# Your instructions
Copy every entry word for word. Skip the pictures.

Pictures paired with source code
──────────
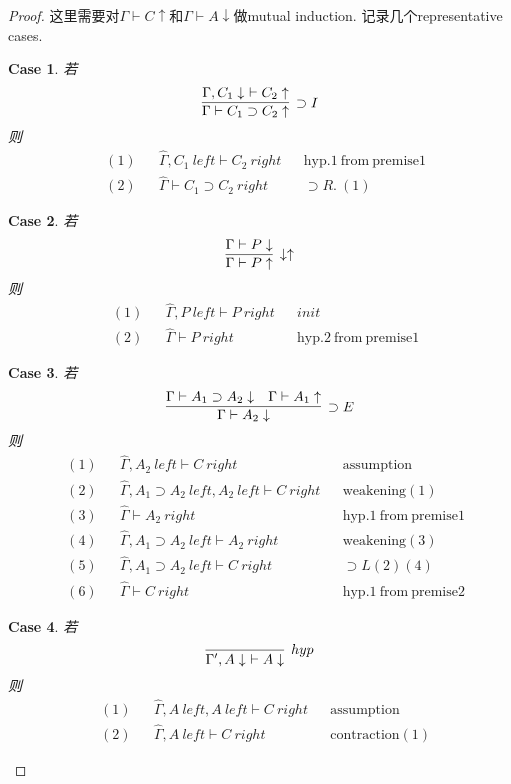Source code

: \documentclass{article}
\theoremstyle{plain}
\newtheorem{case}{Case}
\theoremstyle{nonumberplain}
\newtheorem{proof}{Proof}
\begin{document}
\begin{proof}
\rm 这里需要对$\Gamma \vdash C \uparrow$和$\Gamma \vdash A \downarrow$做mutual induction. 记录几个representative cases.
\begin{case} 若
$$
\infer[\supset I]{\Gamma \vdash C_1 \supset C_2 \uparrow}{\Gamma, C_1 \downarrow\,\, \vdash C_2 \uparrow}
$$
则
$$
\begin{aligned}
&(1) && \widehat{\Gamma}, C_1~left \vdash C_2~right && \text{hyp.1}~\text{from}~\text{premise}1 \\
&(2) &&\widehat{\Gamma} \vdash C_1 \supset C_2 ~right && \supset R.~(1)
\end{aligned}
$$
\end{case}
\begin{case}若
$$
\infer[\downarrow\uparrow]{\Gamma \vdash P \uparrow}{\Gamma \vdash P \downarrow}
$$
则
$$
\begin{aligned}
&(1) && \widehat{\Gamma}, P~left \vdash P~right && init \\
&(2) && \widehat{\Gamma} \vdash P~right && \text{hyp}.2~\text{from}~\text{premise}1
\end{aligned}
$$
\end{case}
\begin{case}若
$$
\infer[\supset E]{\Gamma \vdash A_2 \downarrow}{\Gamma \vdash A_1 \supset A_2 \downarrow & \Gamma \vdash A_1 \uparrow}
$$
则
$$
\begin{aligned}
&(1) &&\widehat{\Gamma}, A_2~left \vdash C~right && \text{assumption} \\
&(2) &&\widehat{\Gamma}, A_1 \supset A_2~left, A_2~left \vdash C~right && \text{weakening} (1) \\ 
&(3) &&\widehat{\Gamma} \vdash A_2~right && \text{hyp}.1~\text{from}~\text{premise}1 \\
&(4) &&\widehat{\Gamma}, A_1 \supset A_2~left \vdash A_2~right && \text{weakening} (3) \\
&(5) &&\widehat{\Gamma}, A_1 \supset A_2~left \vdash C~right && \supset L (2) (4) \\
&(6) &&\widehat{\Gamma} \vdash C~right && \text{hyp}.1~\text{from}~\text{premise}2
\end{aligned}
$$
\end{case}
\begin{case}若
$$
\infer[hyp]{\Gamma', A\downarrow\,\, \vdash A \downarrow}{}
$$
则
$$
\begin{aligned}
&(1) && \widehat{\Gamma}, A~left, A~left \vdash C~right && \text{assumption} \\
&(2) && \widehat{\Gamma}, A~left \vdash C~right && \text{contraction}(1)
\end{aligned}
$$
\end{case}
\end{proof}
\end{document}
──────────
# Written solution
Source code

: \documentclass{article}
\theoremstyle{plain}
\newtheorem{case}{Case}
\theoremstyle{nonumberplain}
\newtheorem{proof}{Proof}
\begin{document}
\begin{proof}
\rm 这里需要对$\Gamma \vdash C \uparrow$和$\Gamma \vdash A \downarrow$做mutual induction. 记录几个representative cases.
\begin{case} 若
$$
\infer[\supset I]{\Gamma \vdash C_1 \supset C_2 \uparrow}{\Gamma, C_1 \downarrow\,\, \vdash C_2 \uparrow}
$$
则
$$
\begin{aligned}
&(1) && \widehat{\Gamma}, C_1~left \vdash C_2~right && \text{hyp.1}~\text{from}~\text{premise}1 \\
&(2) &&\widehat{\Gamma} \vdash C_1 \supset C_2 ~right && \supset R.~(1)
\end{aligned}
$$
\end{case}
\begin{case}若
$$
\infer[\downarrow\uparrow]{\Gamma \vdash P \uparrow}{\Gamma \vdash P \downarrow}
$$
则
$$
\begin{aligned}
&(1) && \widehat{\Gamma}, P~left \vdash P~right && init \\
&(2) && \widehat{\Gamma} \vdash P~right && \text{hyp}.2~\text{from}~\text{premise}1
\end{aligned}
$$
\end{case}
\begin{case}若
$$
\infer[\supset E]{\Gamma \vdash A_2 \downarrow}{\Gamma \vdash A_1 \supset A_2 \downarrow & \Gamma \vdash A_1 \uparrow}
$$
则
$$
\begin{aligned}
&(1) &&\widehat{\Gamma}, A_2~left \vdash C~right && \text{assumption} \\
&(2) &&\widehat{\Gamma}, A_1 \supset A_2~left, A_2~left \vdash C~right && \text{weakening} (1) \\ 
&(3) &&\widehat{\Gamma} \vdash A_2~right && \text{hyp}.1~\text{from}~\text{premise}1 \\
&(4) &&\widehat{\Gamma}, A_1 \supset A_2~left \vdash A_2~right && \text{weakening} (3) \\
&(5) &&\widehat{\Gamma}, A_1 \supset A_2~left \vdash C~right && \supset L (2) (4) \\
&(6) &&\widehat{\Gamma} \vdash C~right && \text{hyp}.1~\text{from}~\text{premise}2
\end{aligned}
$$
\end{case}
\begin{case}若
$$
\infer[hyp]{\Gamma', A\downarrow\,\, \vdash A \downarrow}{}
$$
则
$$
\begin{aligned}
&(1) && \widehat{\Gamma}, A~left, A~left \vdash C~right && \text{assumption} \\
&(2) && \widehat{\Gamma}, A~left \vdash C~right && \text{contraction}(1)
\end{aligned}
$$
\end{case}
\end{proof}
\end{document}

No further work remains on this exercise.